INPUT:
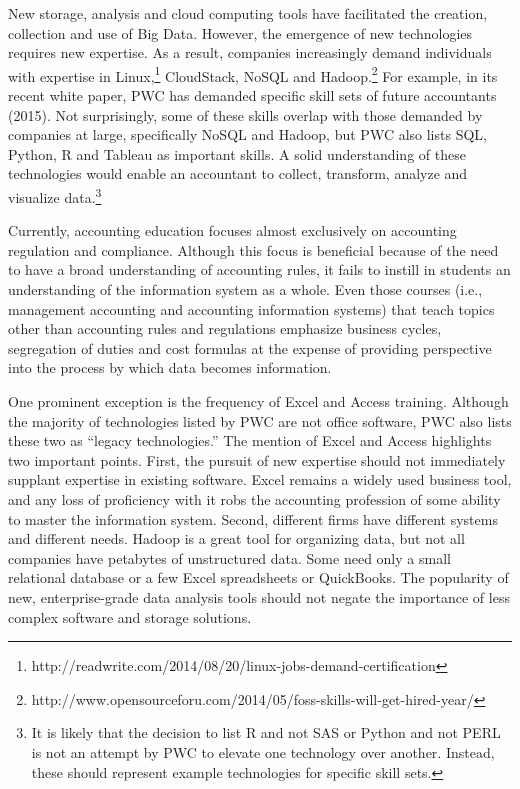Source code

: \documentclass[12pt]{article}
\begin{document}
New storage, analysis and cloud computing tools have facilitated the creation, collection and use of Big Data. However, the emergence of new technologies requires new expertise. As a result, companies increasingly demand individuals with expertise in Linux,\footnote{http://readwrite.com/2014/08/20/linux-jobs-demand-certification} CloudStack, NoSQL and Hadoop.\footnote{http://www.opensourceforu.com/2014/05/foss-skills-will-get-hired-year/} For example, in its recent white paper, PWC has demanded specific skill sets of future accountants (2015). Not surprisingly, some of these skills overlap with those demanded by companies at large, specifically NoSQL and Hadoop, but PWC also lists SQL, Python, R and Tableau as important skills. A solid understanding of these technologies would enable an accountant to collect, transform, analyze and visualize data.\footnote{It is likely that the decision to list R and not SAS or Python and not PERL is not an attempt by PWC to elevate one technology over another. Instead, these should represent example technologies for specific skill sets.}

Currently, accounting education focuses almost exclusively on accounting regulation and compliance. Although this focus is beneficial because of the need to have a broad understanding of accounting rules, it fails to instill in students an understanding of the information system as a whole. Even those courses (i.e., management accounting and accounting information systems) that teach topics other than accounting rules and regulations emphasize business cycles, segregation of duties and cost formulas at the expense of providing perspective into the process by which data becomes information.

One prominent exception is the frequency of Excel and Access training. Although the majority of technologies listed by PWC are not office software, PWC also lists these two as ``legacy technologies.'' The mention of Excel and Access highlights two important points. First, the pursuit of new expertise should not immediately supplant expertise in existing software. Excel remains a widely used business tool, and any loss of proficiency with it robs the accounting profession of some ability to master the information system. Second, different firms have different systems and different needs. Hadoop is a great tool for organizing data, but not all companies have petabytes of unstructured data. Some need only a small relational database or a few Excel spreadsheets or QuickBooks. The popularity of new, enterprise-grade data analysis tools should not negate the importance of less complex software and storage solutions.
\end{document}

--

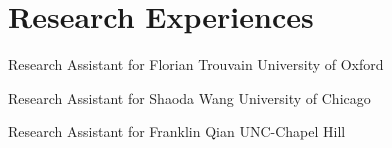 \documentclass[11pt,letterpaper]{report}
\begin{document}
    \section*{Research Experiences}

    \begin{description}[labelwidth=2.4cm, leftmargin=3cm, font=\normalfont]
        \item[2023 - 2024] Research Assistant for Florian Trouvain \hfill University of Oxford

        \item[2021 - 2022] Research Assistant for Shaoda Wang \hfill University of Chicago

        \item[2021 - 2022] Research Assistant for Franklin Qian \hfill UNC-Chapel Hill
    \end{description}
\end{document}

==

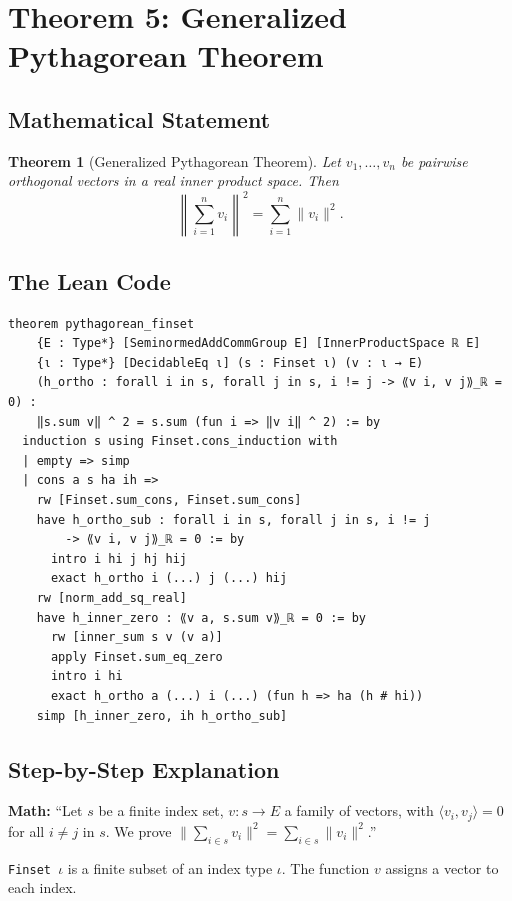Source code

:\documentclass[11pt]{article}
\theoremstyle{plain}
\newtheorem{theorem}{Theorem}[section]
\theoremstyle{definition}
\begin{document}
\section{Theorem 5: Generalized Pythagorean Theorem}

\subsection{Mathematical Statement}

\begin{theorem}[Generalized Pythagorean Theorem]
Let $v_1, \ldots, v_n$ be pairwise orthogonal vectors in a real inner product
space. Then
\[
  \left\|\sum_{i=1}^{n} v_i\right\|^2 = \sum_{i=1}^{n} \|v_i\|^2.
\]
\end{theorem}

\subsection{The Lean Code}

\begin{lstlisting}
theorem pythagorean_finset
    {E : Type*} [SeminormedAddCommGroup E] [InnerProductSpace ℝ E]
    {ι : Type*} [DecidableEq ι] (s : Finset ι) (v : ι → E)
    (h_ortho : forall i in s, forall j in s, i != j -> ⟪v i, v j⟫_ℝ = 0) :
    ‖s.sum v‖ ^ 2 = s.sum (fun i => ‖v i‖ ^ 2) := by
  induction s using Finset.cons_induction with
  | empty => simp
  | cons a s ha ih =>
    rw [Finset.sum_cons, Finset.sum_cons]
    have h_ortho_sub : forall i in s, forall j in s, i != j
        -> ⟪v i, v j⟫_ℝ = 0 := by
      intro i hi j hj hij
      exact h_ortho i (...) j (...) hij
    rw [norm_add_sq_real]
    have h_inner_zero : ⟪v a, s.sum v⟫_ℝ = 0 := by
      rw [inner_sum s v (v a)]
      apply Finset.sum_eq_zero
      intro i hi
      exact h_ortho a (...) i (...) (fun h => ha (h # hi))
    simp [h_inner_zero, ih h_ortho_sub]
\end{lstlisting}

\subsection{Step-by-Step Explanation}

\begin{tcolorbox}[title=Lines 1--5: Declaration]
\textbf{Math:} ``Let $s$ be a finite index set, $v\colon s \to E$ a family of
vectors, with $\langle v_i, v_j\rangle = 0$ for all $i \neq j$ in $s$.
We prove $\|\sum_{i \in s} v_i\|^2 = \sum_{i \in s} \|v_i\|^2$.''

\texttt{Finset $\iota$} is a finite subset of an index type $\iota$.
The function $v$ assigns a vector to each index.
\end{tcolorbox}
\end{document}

ASSIGNMENT:
Among the entries above, the line containing "have h_ortho_sub : forall", the line containing "exact h_ortho a", and all lines between them are to be restated word for word; nothing else belongs in the reply.

TASK RESPONSE:
    have h_ortho_sub : forall i in s, forall j in s, i != j
        -> ⟪v i, v j⟫_ℝ = 0 := by
      intro i hi j hj hij
      exact h_ortho i (...) j (...) hij
    rw [norm_add_sq_real]
    have h_inner_zero : ⟪v a, s.sum v⟫_ℝ = 0 := by
      rw [inner_sum s v (v a)]
      apply Finset.sum_eq_zero
      intro i hi
      exact h_ortho a (...) i (...) (fun h => ha (h # hi))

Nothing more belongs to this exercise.